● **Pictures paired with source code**
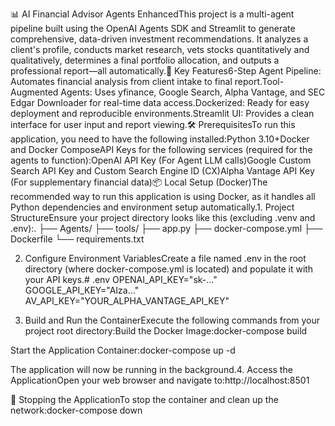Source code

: 📊 AI Financial Advisor Agents EnhancedThis project is a multi-agent pipeline built using the OpenAI Agents SDK and Streamlit to generate comprehensive, data-driven investment recommendations. It analyzes a client's profile, conducts market research, vets stocks quantitatively and qualitatively, determines a final portfolio allocation, and outputs a professional report—all automatically.🚀 Key Features6-Step Agent Pipeline: Automates financial analysis from client intake to final report.Tool-Augmented Agents: Uses yfinance, Google Search, Alpha Vantage, and SEC Edgar Downloader for real-time data access.Dockerized: Ready for easy deployment and reproducible environments.Streamlit UI: Provides a clean interface for user input and report viewing.🛠️ PrerequisitesTo run this application, you need to have the following installed:Python 3.10+Docker and Docker ComposeAPI Keys for the following services (required for the agents to function):OpenAI API Key (For Agent LLM calls)Google Custom Search API Key and Custom Search Engine ID (CX)Alpha Vantage API Key (For supplementary financial data)📦 Local Setup (Docker)The recommended way to run this application is using Docker, as it handles all Python dependencies and environment setup automatically.1. Project StructureEnsure your project directory looks like this (excluding .venv and .env):.
├── Agents/
├── tools/
├── app.py
├── docker-compose.yml
├── Dockerfile
└── requirements.txt

2. Configure Environment VariablesCreate a file named .env in the root directory (where docker-compose.yml is located) and populate it with your API keys.# .env
OPENAI_API_KEY="sk-..."
GOOGLE_API_KEY="AIza..."
AV_API_KEY="YOUR_ALPHA_VANTAGE_API_KEY"

3. Build and Run the ContainerExecute the following commands from your project root directory:Build the Docker Image:docker-compose build

Start the Application Container:docker-compose up -d

The application will now be running in the background.4. Access the ApplicationOpen your web browser and navigate to:http://localhost:8501

🛑 Stopping the ApplicationTo stop the container and clean up the network:docker-compose down
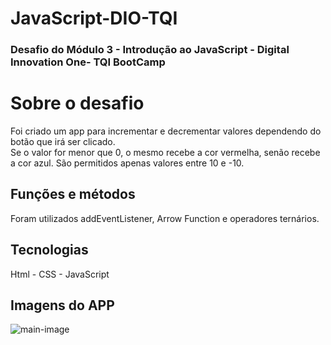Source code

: # JavaScript-DIO-TQI

### Desafio do Módulo 3 - Introdução ao JavaScript - Digital Innovation One- TQI BootCamp 

<div>
  <h1> Sobre o desafio </h1>
  
  <p> Foi criado um app para incrementar e decrementar valores dependendo do botão que irá ser clicado.<br>
    Se o valor for menor que  0, o mesmo recebe a cor vermelha, senão recebe a cor azul.
    São permitidos apenas valores entre 10 e -10.
  </p>
</div>

## Funções e métodos
Foram utilizados addEventListener, Arrow Function e operadores ternários.

## Tecnologias 
Html - CSS - JavaScript

## Imagens do APP
  <img src="https://user-images.githubusercontent.com/84286836/170147391-7cad2eda-71e6-4164-aad0-c56993db7834.png" alt="main-image"/>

● **Task brief**
Find the count of lines in the data above where the string "user" occurs. Provide that number alone.

● **Solution**
2